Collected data
+---+

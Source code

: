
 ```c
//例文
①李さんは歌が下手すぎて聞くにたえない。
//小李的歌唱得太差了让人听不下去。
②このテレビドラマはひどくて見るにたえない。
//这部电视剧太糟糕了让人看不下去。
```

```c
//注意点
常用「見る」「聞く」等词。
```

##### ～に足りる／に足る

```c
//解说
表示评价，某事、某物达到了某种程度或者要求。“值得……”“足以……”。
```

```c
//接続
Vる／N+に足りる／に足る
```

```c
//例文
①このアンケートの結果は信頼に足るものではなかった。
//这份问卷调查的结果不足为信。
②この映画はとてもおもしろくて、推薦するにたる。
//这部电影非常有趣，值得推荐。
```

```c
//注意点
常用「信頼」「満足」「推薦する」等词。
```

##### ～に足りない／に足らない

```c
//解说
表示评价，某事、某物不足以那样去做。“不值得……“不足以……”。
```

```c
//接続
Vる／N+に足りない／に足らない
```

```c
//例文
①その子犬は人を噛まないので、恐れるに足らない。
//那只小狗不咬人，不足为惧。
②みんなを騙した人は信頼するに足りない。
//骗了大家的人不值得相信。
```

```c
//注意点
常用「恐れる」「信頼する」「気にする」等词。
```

+---+

Aim of the exercise —
What you return should match every line above exactly.

Output for this task —
Source code

:
 ```c
//例文
①李さんは歌が下手すぎて聞くにたえない。
//小李的歌唱得太差了让人听不下去。
②このテレビドラマはひどくて見るにたえない。
//这部电视剧太糟糕了让人看不下去。
```

```c
//注意点
常用「見る」「聞く」等词。
```

##### ～に足りる／に足る

```c
//解说
表示评价，某事、某物达到了某种程度或者要求。“值得……”“足以……”。
```

```c
//接続
Vる／N+に足りる／に足る
```

```c
//例文
①このアンケートの結果は信頼に足るものではなかった。
//这份问卷调查的结果不足为信。
②この映画はとてもおもしろくて、推薦するにたる。
//这部电影非常有趣，值得推荐。
```

```c
//注意点
常用「信頼」「満足」「推薦する」等词。
```

##### ～に足りない／に足らない

```c
//解说
表示评价，某事、某物不足以那样去做。“不值得……“不足以……”。
```

```c
//接続
Vる／N+に足りない／に足らない
```

```c
//例文
①その子犬は人を噛まないので、恐れるに足らない。
//那只小狗不咬人，不足为惧。
②みんなを騙した人は信頼するに足りない。
//骗了大家的人不值得相信。
```

```c
//注意点
常用「恐れる」「信頼する」「気にする」等词。
```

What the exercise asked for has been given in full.